A saddle that is too nose down will cause you to slide forward on the saddle and make you sit on the wrong part of the saddle. The sit bones will no longer provide adequate support and more weight will be placed on the hands, causing numbness and hand pain.
The saddle on a road bike should be either level, for a more upright rider, or slightly nose down—just a few degrees down from horizontal—for a more forward riding position. On a time trial bike, the saddle should be more nose down as the pelvis is rotated more forward at the front of the bike. A seat post with adjustable angles allows you to find that ideal tilt. Many posts have saddle clamps with notches that often leave you with the choice of being either too nose up or too nose down.
The Saddle is Too High:
A saddle that is too high will take your weight off the pedals and place more weight on the saddle. It will also cause your hips to rock, causing side to side movement and chafing.
The Saddle is Too Far Back:
Moving the seat forward so that the knees are over the pedal axis, changing the pedaling angle, usually improves saddle comfort.
The Drop Between the Seat and the Handlebars is Too Large:
A more aggressive position at the front of the saddle will put more weight on the hands and the perineum.
The Handlebar Reach is Too Far: Having to stretch too far out at the front reduces support from your arms and places more of your weight on the front of the saddle.
Wear a good pair of cycling shorts with a good quality seamless chamois.
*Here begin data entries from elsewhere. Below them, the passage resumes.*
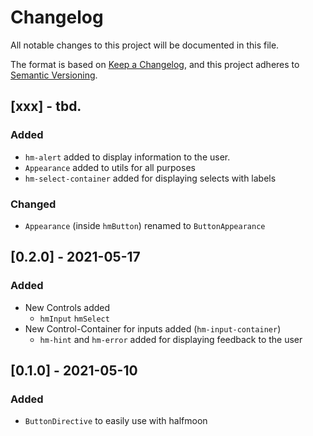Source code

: # Changelog
All notable changes to this project will be documented in this file.

The format is based on [Keep a Changelog](https://keepachangelog.com/en/1.0.0/),
and this project adheres to [Semantic Versioning](https://semver.org/spec/v2.0.0.html).

## [xxx] - tbd.
### Added
* `hm-alert` added to display information to the user.
* `Appearance` added to utils for all purposes
* `hm-select-container` added for displaying selects with labels

### Changed
* `Appearance` (inside `hmButton`) renamed to `ButtonAppearance`

## [0.2.0] - 2021-05-17
### Added
* New Controls added
  * `hmInput` `hmSelect`
* New Control-Container for inputs added (`hm-input-container`)
  * `hm-hint` and `hm-error` added for displaying feedback to the user

## [0.1.0] - 2021-05-10
### Added
* `ButtonDirective` to easily use with halfmoon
As with the saddles, shorts and the thickness of the chamois are a personal choice. The chamois material should wick away moisture. Some have anti-bacterial fibers to reduce bacterial buildup.
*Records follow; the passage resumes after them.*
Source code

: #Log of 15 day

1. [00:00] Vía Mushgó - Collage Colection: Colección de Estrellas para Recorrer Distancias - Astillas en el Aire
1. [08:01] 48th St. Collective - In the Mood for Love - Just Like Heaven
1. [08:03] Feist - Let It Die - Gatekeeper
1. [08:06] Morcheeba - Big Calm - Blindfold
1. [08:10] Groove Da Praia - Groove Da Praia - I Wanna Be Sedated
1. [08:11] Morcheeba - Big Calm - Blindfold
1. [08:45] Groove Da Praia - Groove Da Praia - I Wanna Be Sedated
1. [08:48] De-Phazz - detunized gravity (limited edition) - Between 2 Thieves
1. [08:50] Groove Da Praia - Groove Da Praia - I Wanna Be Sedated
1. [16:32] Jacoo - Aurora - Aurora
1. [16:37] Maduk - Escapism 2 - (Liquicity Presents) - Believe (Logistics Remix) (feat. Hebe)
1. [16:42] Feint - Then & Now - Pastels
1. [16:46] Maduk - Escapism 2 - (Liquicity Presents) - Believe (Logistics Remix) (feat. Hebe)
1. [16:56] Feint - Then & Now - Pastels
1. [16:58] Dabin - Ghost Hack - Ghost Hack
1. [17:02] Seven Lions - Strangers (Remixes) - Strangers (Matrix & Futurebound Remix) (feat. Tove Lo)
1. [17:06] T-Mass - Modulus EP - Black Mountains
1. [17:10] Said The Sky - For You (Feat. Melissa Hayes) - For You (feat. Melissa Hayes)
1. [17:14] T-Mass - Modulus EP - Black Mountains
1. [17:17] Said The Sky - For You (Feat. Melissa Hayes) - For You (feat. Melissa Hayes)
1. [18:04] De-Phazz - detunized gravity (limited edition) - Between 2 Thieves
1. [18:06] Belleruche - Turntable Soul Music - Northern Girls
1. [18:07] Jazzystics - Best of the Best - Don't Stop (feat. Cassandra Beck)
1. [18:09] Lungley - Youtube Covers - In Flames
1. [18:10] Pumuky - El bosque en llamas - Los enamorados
Do not wear underwear. Put your shorts on right before you ride to keep them clean and dry. Remove them as soon as the ride is over. Never wear the same pair of shorts 2 days in a row without washing them.
Just as a runner uses vaseline on areas of repeated friction to prevent chafing sores, so cyclists should apply cream to the saddle area. The pedaling motion creates a certain amount of side to side movement on the saddle, which can cause uncomfortable and painful chafing of the soft tissue. It is this friction, more than pressure, that causes saddle sores.
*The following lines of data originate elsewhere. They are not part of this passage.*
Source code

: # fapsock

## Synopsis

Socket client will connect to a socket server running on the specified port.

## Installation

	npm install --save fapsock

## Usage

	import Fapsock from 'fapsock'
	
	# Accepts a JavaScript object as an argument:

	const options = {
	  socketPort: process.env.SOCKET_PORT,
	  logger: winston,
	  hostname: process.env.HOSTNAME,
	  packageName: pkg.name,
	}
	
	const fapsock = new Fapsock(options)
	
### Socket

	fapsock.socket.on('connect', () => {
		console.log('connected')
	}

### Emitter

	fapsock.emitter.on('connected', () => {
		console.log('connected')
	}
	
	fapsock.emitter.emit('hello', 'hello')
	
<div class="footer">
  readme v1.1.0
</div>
Some sort of cream is a must, especially for long rides and rides on consecutive days. Chamois creams prevent chafing by creating a thin lubricating layer between your shorts and your skin. I use Bag Balm (also used on the udders of milk cows and Shania Twain’s skin) and last year in France rode 6 days in a row without any irritation at all. Other popular creams include Penaten or other diaper rash creams and commercially-made cycling products such as Chamois Butt’r or Bliss.
Get Off the Saddle Regularly:
Every 10 to 15 minutes stand on the pedals to either stretch your back, or use a few pedal strokes to stretch the legs. Just as moving your hands around frequently will prevent numbness and pain, getting off the saddle will relieve constant pressure and improves blood flow. Make sure you stand on or lift yourself up a little from the saddle when you ride over bumps.
Allow Time to Adapt:
The first ride of the season never feels very good. The saddle area needs to get used to that pressure again. Start with short rides and gradually increase your distance and time.
Practice these preventive steps—don’t wait until you are uncomfortable before taking action.
Mary Paterson is a physiotherapist and a certified bike fit professional. An avid road and mountain cyclist, Mary has over 19 years of sports medicine experience. Her business, Bike 2 Body, offers physiotherapy and bike fitting for cyclists.
Mary brings her medical knowledge of sports injuries and biomechanics to the diagnosis and treatment of cycling injuries and applies them to the ideal bike fit.